Vortex-antivortex pairs found in magnetic trilayers

(Nanowerk News) A international team of researchers has discovered magnetic vortex-antivortex pairs arising from correlated electron spins in a newly engineered trilayer material. The discovery could advance memory cells and points to the potential development of 3-D magnetic logic circuits.
The researchers from the Nanomaterials and Nanotechnology Research Center of the University of Oviedo in Spain, and the University of Porto in Portugal, reported their findings this week in Applied Physics Letters ("Deterministic propagation of vortex-antivortex pairs in magnetic trilayers"). The collaboration also included a research group at Alba Synchrotron in Catalonia, Spain.
agnetization configuration in a trilayer
(a) Magnetization configuration in a 40 nm NiFe/60 nm NdCo/40 nm GdCo trilayer at remanence (lateral view): the stray field of up/down stripe domains in the central NdCo layer creates a pattern of closure domains in top/bottom NiFe/GdCo layers. The stripe domain period Λ is indicated by the double arrow. (b) Sketch of the relative position of up/down stripe domains in the NdCo central layer (white/black indicates the +Mz/-Mz domains) and the closure structure in the NiFe top layer (top view). Note that the lines of maximum Mx (horizontal arrows) are shifted by Λ/4 between NdCo and NiFe layers. A head-to-head Bloch point (double triangle) at a domain wall of the central layer is also sketched. (© AIP)
The team’s work is part of a relatively new field of research called topological spintronics. Spintronics exploits the intrinsic spins of electrons and their resulting magnetic properties in material, as well as the electrons electrical charge, to store and process information.
Topological spintronics uses rotating geometrical “defects” in the overall charge carrying topology of a material to control magnetic behavior. Microscopic physical defects, such as stretching, bending and twisting, can be driving phenomena that researchers look to use.
The defects the team studies in its trilayers are bifurcations, which are created in the midst of the striped-domain pattern. Think of a forked road within a row of straight roads. These bifurcations cause vortex-antivortex pairs to move together along the “magnetic roads” either in one orientation or the opposite, depending on their polarities. The bottom of the fork confines and guides the propagation of the vortices.

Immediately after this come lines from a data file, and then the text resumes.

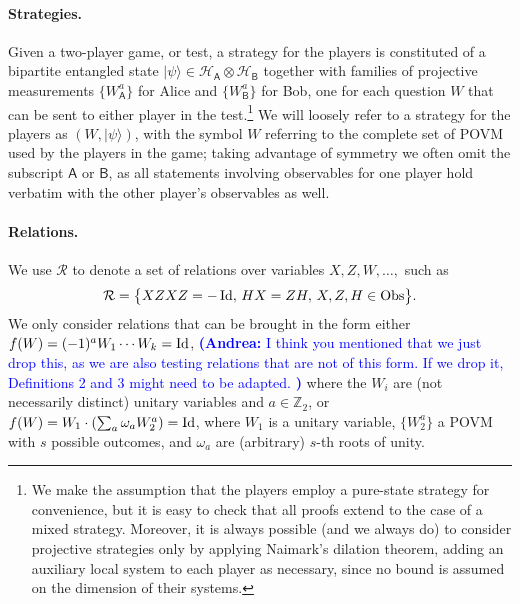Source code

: \documentclass[11pt]{article}
\theoremstyle{remark}
\theoremstyle{definition}
\newcommand{\ket}[1]{|#1\rangle}
\newcommand{\Id}{\ensuremath{\mathop{\rm Id}\nolimits}}
\newcommand{\reg}[1]{{\textsf{#1}}}
\newcommand{\Z}{\ensuremath{\mathbb{Z}}}
\newcommand{\mH}{\mathcal{H}}
\newcommand{\setft}[1]{\mathrm{#1}}
\newcommand{\Obs}{\setft{Obs}}
\newcommand{\anote}[1]{\textcolor{blue}{\small {\textbf{(Andrea:} #1 \textbf{) }}}}
\begin{document}
\paragraph{Strategies.} Given a two-player game, or test, a strategy for the players is constituted of a bipartite entangled state $\ket{\psi} \in \mH_\reg{A} \otimes \mH_\reg{B}$ together with families of projective  measurements $\{W^a_\reg{A}\}$ for Alice and $\{W_\reg{B}^a\}$ for Bob, one for each question $W$ that can be sent to either player in the test.\footnote{We make the assumption that the players employ a pure-state strategy for convenience, but it is easy to check that all proofs extend to the case of a mixed strategy. Moreover, it is always possible (and we always do) to consider projective strategies only by applying Naimark's dilation theorem, adding an auxiliary local system to each player as necessary, since no bound is assumed on the dimension of their systems.}  %
We will loosely refer to a strategy for the players as $(W,\ket{\psi})$, with the symbol $W$ referring to the complete set of POVM used by the players in the game; taking advantage of  symmetry we often omit the subscript $\reg{A}$ or $\reg{B}$, as all statements involving observables for one player hold verbatim with the other player's observables as well. 

\paragraph{Relations.}
We use $\mathcal{R}$ to denote a set of relations over variables $X,Z,W,\ldots,$ such as
$$\mathcal{R}=\big\{XZXZ=-\Id,\, HX=ZH,\,X,Z,H\in\Obs\big\}.$$
We only consider relations that can be brought in the form either $f(W) = (-1)^a W_1\cdots W_k = \Id$, \anote{I think you mentioned that we just drop this, as we are also testing relations that are not of this form. If we drop it, Definitions 2 and 3 might need to be adapted.}where the $W_i$ are (not necessarily distinct) unitary variables and $a\in\Z_2$, or $f(W) = W_1 \cdot ( \sum_a \omega_a W_2^a)=\Id$, where $W_1$ is a unitary variable, $\{W_2^a\}$ a POVM with $s$ possible outcomes, and $\omega_a$ are (arbitrary) $s$-th roots of unity.   
\end{document}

The effect was observed in magnetic trilayers in which a hard magnetic layer, difficult to demagnetize, was sandwiched between two softer magnetic layers, with a total thickness of 160 nanometers.
“The vortex-antivortex motion requires the interplay between the hard and soft magnetic layers as well as the stray fields of the whole magnetic trilayer,” said Maria Vélez, co-author of the paper and associate professor of condensed matter physics at the University of Oviedo.
Her team’s research opens up new possibilities in the nascent field of 3-D nanomagnetics, which has evolved through recent discoveries of new magnetic effects at the atomic level, as well as advances in characterization methods such as in the X-ray magnetic microscopy technique used by the group.
The researchers found that the vortex-antivortex pairs in the soft magnetic layers exhibited a correlated motion that extends several micrometers along the magnetic stripes during magnetization reversal. These long travel distance effects could increase the efficiency in controlling magnetic memory and logic devices. The findings are based on X-ray microscopy and micromagnetic calculations.
“Vortex-antivortex propagation is guided by the magnetic stripe-domain pattern of the material, not by a lithography-defined wire geometry. This implies that the direction of motion can be changed at any moment by a proper sequence of applied magnetic fields. This is a clear advantage over fixed geometries like the lithographically defined current carrying lines in conventional electronic devices,” Vélez said. It’s as if the conducting paths for vortex motion in the magnetic trilayers can be dynamically rewired.
“In addition, the use of a magnetic potential to confine vortex-antivortex motion is crucial to obtain long propagation distances of several microns, avoiding annihilation at wire edges,” Vélez also said.
The propagation is confined at either the top or bottom of the film surfaces depending on the topological characteristics of the stripe pattern dislocation. This effect could allow the coupling of magnetic circuits across the sample thickness in multilevel devices with a higher degree of spatial integration than in current 2-D magnetic circuits.